As a hard core DC fan, I was very disappointed to see that the theatre I watched Shazam in, was half-empty. It’s as if people have given up on DC as a franchise owing to its past collection of disappointing movies. But DC redeemed itself with this movie and shattered its bad reputation spectacularly, all in two hours and twelve minutes. And that alone, should motivate the public to give DC another chance. Based on the new origin story of Shazam from the Justice League comics, interspersed with some parts from the original origin story from the Whiz Comics, this movie achieves the perfect balance between being a box office hit and being an entertaining watch, all the while retaining essential life lessons for young adults.
Billy Batson, a rebellious orphan runs away from every foster home he is assigned to, just to find his long lost mother. Revolving around this plot, Shazam takes you on the journey of a teenager getting to know himself around the same time that he realises family is the most important thing in the world. Filled with unpredictable turns, chin tickling comedy and a millennial take on the concept of super heroes, this movie will leave you with a smile on your face and a happy feeling in the pit of your stomach. Director David Sandberg has nailed the intriguing nuances of adolescence that every teenager faces, with a hilariously real take on it all. As enjoyable as this movie was, it does get a little boring after the interval, as it feels as though the movie is stretching on of its own accord. The credits are innovative as they show the illustrated versions of all the DC super heroes with the super heroes of Shazam in a funny, adventurous setting, doing usual super hero stuff (Like Shazam nicking the Batmobile from the Bat). A nice way of welcoming Shazam to the DC family. The custom of having a post-credits scene dedicated to the uprising of the fallen villain continues, so kindly, do not leave after the credits.
A close up on the bumper sticker of Billy Batson’s foster mom’s car reads, ‘I’m a foster mom. What’s your superpower’ makes a very powerful and phenomenally endearing statement. My favourite scene was where the villain, Dr. Sivana is making his ‘evil guy’ speech, which our hero cannot hear, as super hearing is not one of his powers. It was both comical and refreshing. Amusing are the many super hero ‘nicknames’ of Shazam, with the most ludicrous being Captain Sparklefingers. The strip club scenes, however, are ill advised, as the movie’s target audience is a sea of pre-teens and pubescent teenagers.

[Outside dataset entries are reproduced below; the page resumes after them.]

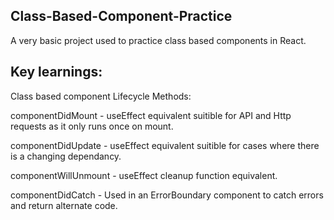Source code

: ## Class-Based-Component-Practice

A very basic project used to practice class based components in React.

## Key learnings:

Class based component Lifecycle Methods:

componentDidMount - useEffect equivalent suitible for API and Http requests as it only runs once on mount.

componentDidUpdate - useEffect equivalent suitible for cases where there is a changing dependancy.

componentWillUnmount - useEffect cleanup function equivalent.

componentDidCatch - Used in an ErrorBoundary component to catch errors and return alternate code.

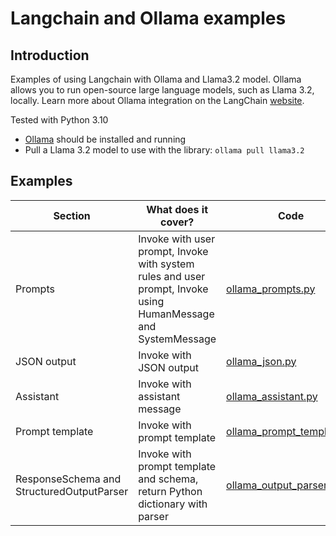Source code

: # Langchain and Ollama examples

## Introduction

Examples of using Langchain with Ollama and Llama3.2 model.
Ollama allows you to run open-source large language models, such as Llama 3.2, locally.
Learn more about Ollama integration on the LangChain [website](https://python.langchain.com/docs/integrations/chat/ollama/).

Tested with Python 3.10

* [Ollama](https://ollama.com/download) should be installed and running
* Pull a Llama 3.2 model to use with the library: `ollama pull llama3.2`





## Examples
| **Section**                               | **What does it cover?**                                                                                        | **Code**                                               |
|-------------------------------------------|----------------------------------------------------------------------------------------------------------------|--------------------------------------------------------|
| Prompts                                   | Invoke with user prompt, Invoke with system rules and user prompt, Invoke using HumanMessage and SystemMessage | [ollama_prompts.py](ollama_prompts.py)                 |
| JSON output                               | Invoke with JSON output                                                                                        | [ollama_json.py](ollama_json.py)                       |
| Assistant                                 | Invoke with assistant message                                                                                  | [ollama_assistant.py](ollama_assistant.py)             |
| Prompt template                           | Invoke with prompt template                                                                                    | [ollama_prompt_template.py](ollama_prompt_template.py) |
| ResponseSchema and StructuredOutputParser | Invoke with prompt template and schema, return Python dictionary with parser                                   | [ollama_output_parser.py](ollama_output_parser.py)     |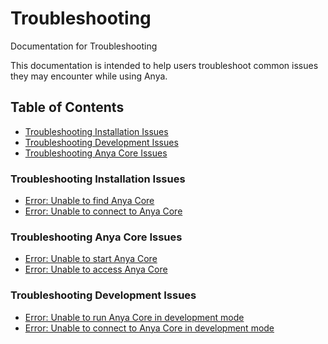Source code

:# Troubleshooting

Documentation for Troubleshooting

This documentation is intended to help users troubleshoot common issues they may encounter while using Anya.

## Table of Contents

- [Troubleshooting Installation Issues](#troubleshooting-installation-issues)
- [Troubleshooting Development Issues](#troubleshooting-development-issues)
- [Troubleshooting Anya Core Issues](#troubleshooting-anya-core-issues)

### Troubleshooting Installation Issues

- [Error: Unable to find Anya Core](#troubleshooting-installation-issues-error-unable-to-find-anya-core)
- [Error: Unable to connect to Anya Core](#troubleshooting-installation-issues-error-unable-to-connect-to-anya-core)

### Troubleshooting Anya Core Issues

- [Error: Unable to start Anya Core](#troubleshooting-anya-core-issues-error-unable-to-start-anya-core)
- [Error: Unable to access Anya Core](#troubleshooting-anya-core-issues-error-unable-to-access-anya-core)

### Troubleshooting Development Issues

- [Error: Unable to run Anya Core in development mode](#troubleshooting-development-issues-error-unable-to-run-anya-core-in-development-mode)
- [Error: Unable to connect to Anya Core in development mode](#troubleshooting-development-issues-error-unable-to-connect-to-anya-core-in-development-mode)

Asher Angel makes for a cute, convincing, misunderstood teenager. However, once Zachary Levi enters the frame as his superhero alter-ego, Angel’s performance seems pale by comparison. Levi steals the show with his amicable and energetic display of Shazam, although, he does look a little ‘old’ now. Mark Strong stands a class apart as the villain, Dr. Sivana and sets a new bar for the depiction of typically heartless, soul-less arch enemies. The understated highlight of this film is Jack Dylan Grazer who plays Freddy Freeman, a crippled boy and Billy’s brother turned best friend. Not your average side-kick, Grazer plays out the angst of being invisible and unimportant, commendable and somehow reminds me of a young Freddie Highmore. The chemistry of Levi and Grazer is a tribute to all brotherhood. Djimon Hounsou is startlingly unrecognisable as the wizard Shazam, seeking a ‘worthy’ successor to protect the human world from the Seven Deadly Sins. Needless to say, he gives a gripping, ‘applause worthy’ performance. Faithe Herman as the little Darla is innocently sweet and Grace Fulton as Mary gives an okay performance as the protective older sister who loves her family more than anything. The rest of the foster children (a.k.a the Shazam family) do a great job on the subsequent bonding, both as brothers and sisters and as superheroes. But the alter-ego, superhero counterparts of all the child actors (except of course, Zachary Levi) are average at best.
What makes for an interesting factoid and a hats off to DC’s thoughtful, creative skills, Shazam is actually an acronym for all the Greek Gods, whose superpowers our hero is blessed with. The wisdom of Solomon, the strength of Hercules, the stamina of Atlas, the power of Zeus, the courage of Achilles and the speed of Mercury; all of which come together to make SHAZAM. The fight between good and evil in this film, and everything in between, can be summed up in Zachary Levi’s dialogue, “What is the use of having power if you have nobody to share it with.” A delightfully engaging and all-rounder of a movie, Shazam is not to be missed. I give it 3.5 chirps.